### Aim of the task
Find the line containing "This is the" in the listing below. Repeat it exactly, along with each following line up to and including the one containing "## Pre-training Installation".

=== Begin Enclosure ===

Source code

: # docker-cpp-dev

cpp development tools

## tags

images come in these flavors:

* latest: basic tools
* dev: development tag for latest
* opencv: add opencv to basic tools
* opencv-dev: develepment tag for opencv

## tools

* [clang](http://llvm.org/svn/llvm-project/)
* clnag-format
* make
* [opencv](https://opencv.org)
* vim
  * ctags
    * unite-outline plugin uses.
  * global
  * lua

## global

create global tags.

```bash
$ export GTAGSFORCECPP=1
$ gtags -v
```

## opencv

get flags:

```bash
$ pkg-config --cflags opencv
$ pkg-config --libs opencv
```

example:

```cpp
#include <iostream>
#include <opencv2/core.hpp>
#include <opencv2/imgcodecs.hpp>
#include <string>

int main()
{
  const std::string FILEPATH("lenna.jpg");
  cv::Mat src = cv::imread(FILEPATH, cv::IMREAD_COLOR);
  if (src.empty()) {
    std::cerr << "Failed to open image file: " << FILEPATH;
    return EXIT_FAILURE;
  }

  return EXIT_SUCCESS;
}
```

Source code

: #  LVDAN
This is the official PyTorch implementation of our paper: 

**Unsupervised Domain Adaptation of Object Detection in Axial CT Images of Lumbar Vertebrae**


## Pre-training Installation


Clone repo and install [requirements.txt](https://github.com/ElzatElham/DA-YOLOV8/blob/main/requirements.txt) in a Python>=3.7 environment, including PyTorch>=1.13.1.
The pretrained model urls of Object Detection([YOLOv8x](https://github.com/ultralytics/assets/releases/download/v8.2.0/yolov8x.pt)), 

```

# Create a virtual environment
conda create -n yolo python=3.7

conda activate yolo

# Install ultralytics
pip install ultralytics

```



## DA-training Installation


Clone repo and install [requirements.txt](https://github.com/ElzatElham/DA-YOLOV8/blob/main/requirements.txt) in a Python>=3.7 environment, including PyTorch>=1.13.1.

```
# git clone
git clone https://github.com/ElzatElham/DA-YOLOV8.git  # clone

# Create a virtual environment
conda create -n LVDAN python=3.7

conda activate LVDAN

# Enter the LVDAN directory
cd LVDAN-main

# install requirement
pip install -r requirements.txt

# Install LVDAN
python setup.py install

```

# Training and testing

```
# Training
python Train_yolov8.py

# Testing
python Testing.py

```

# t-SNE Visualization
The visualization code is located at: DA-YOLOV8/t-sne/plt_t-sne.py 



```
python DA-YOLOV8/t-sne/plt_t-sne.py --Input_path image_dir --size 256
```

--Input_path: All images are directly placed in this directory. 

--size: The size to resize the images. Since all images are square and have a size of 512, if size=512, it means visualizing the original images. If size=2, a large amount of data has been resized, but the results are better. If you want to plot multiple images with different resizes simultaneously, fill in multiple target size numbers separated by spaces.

=== End Enclosure ===

### Answer
This is the official PyTorch implementation of our paper: 

**Unsupervised Domain Adaptation of Object Detection in Axial CT Images of Lumbar Vertebrae**


## Pre-training Installation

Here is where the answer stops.